» What the task requires: Using the records below, locate all lines containing "nástrojů" and return them.
BEGIN Input data
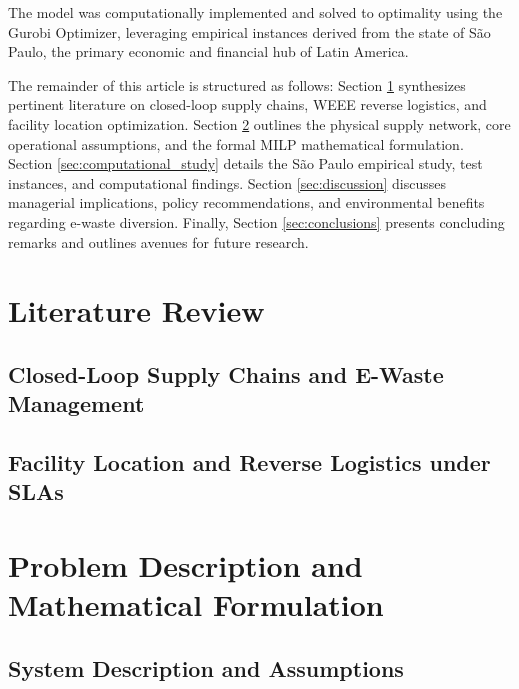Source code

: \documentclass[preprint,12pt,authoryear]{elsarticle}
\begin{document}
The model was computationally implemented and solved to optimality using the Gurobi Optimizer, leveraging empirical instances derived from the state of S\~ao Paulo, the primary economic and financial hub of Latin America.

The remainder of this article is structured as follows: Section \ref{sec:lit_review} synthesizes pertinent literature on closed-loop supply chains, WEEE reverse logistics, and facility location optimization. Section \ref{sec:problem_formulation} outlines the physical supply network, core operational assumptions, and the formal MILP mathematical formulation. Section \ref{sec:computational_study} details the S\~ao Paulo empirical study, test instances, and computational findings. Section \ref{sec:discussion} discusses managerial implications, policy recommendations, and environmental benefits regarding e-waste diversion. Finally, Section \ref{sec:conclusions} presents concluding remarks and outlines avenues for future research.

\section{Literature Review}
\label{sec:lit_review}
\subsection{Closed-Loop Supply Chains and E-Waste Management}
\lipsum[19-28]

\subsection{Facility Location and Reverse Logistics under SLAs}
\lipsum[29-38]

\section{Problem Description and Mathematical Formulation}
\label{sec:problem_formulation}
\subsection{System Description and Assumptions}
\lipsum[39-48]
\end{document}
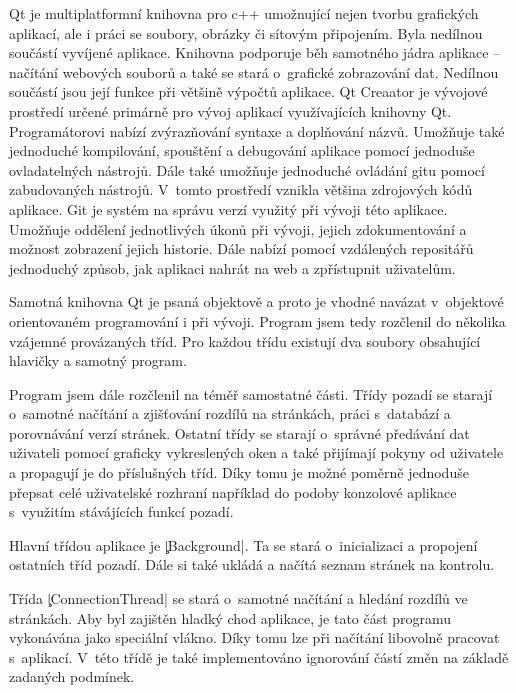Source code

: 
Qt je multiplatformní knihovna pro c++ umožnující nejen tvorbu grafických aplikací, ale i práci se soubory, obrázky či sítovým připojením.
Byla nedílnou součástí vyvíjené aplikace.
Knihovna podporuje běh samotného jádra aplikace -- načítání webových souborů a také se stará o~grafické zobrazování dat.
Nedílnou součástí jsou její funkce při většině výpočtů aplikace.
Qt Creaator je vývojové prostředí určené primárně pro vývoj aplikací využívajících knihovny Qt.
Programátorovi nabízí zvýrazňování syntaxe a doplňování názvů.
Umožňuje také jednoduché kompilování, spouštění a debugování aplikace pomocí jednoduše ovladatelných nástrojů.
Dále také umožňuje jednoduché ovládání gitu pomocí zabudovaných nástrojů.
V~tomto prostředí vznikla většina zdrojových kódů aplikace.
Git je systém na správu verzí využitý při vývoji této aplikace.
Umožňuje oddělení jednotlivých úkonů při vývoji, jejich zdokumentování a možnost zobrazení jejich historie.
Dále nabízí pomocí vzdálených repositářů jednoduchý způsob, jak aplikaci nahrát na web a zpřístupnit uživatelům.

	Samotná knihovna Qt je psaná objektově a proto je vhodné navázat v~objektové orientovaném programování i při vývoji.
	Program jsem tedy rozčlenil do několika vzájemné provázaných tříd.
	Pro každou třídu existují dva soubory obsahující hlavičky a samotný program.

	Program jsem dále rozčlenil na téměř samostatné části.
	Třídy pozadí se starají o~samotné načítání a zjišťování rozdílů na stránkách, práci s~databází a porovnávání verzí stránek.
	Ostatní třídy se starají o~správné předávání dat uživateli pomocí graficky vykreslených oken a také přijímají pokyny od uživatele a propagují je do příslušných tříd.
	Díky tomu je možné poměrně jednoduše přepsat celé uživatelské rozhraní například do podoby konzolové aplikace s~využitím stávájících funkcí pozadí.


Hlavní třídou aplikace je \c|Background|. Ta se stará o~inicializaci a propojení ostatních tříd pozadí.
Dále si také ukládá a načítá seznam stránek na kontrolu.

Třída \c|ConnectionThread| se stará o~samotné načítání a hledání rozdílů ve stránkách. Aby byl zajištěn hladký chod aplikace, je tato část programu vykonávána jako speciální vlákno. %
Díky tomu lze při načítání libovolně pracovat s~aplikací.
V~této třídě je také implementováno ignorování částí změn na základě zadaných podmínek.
END Input data
BEGIN Input data
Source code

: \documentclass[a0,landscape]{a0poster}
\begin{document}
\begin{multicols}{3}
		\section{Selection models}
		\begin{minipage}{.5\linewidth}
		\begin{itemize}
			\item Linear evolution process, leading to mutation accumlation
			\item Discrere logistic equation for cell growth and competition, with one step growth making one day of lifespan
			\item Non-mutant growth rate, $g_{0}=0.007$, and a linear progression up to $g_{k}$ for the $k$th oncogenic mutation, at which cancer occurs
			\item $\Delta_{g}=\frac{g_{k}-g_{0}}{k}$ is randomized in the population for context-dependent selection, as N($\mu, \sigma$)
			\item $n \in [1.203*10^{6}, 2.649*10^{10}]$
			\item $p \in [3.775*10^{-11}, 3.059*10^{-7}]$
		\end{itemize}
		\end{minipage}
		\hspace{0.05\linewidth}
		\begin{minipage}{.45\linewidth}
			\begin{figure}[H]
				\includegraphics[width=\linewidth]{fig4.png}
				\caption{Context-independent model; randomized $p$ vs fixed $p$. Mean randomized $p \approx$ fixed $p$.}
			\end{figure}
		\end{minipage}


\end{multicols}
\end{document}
END Input data
BEGIN Input data
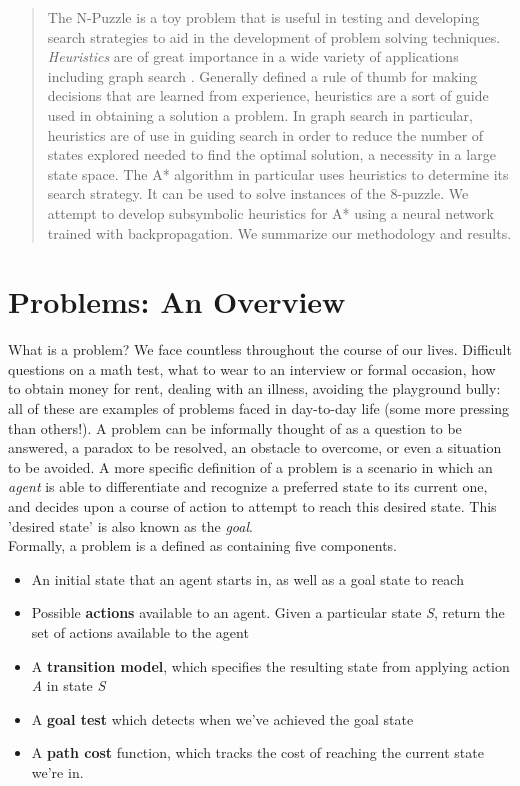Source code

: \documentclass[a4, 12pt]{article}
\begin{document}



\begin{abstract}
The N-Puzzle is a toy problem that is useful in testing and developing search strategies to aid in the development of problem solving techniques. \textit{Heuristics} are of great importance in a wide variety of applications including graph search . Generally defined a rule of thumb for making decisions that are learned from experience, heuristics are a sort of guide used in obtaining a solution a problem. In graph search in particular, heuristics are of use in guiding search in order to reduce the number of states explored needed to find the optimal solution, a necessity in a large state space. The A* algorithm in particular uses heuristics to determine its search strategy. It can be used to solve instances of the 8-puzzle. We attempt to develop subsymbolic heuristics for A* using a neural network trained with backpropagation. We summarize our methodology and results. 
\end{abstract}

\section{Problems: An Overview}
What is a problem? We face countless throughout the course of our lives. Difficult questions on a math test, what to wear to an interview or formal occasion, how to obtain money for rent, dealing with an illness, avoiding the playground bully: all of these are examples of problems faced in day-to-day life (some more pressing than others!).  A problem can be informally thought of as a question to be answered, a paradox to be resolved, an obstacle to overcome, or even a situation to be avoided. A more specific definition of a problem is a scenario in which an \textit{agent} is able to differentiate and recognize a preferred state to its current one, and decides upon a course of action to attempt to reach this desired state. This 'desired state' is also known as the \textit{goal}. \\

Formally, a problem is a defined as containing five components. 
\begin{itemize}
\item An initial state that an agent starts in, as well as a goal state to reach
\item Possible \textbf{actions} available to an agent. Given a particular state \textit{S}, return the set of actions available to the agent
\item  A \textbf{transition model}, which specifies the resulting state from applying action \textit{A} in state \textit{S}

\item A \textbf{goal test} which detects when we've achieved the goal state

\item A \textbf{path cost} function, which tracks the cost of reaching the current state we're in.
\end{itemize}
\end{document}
END Input data
» Your response:
Umožňuje také jednoduché kompilování, spouštění a debugování aplikace pomocí jednoduše ovladatelných nástrojů.
Dále také umožňuje jednoduché ovládání gitu pomocí zabudovaných nástrojů.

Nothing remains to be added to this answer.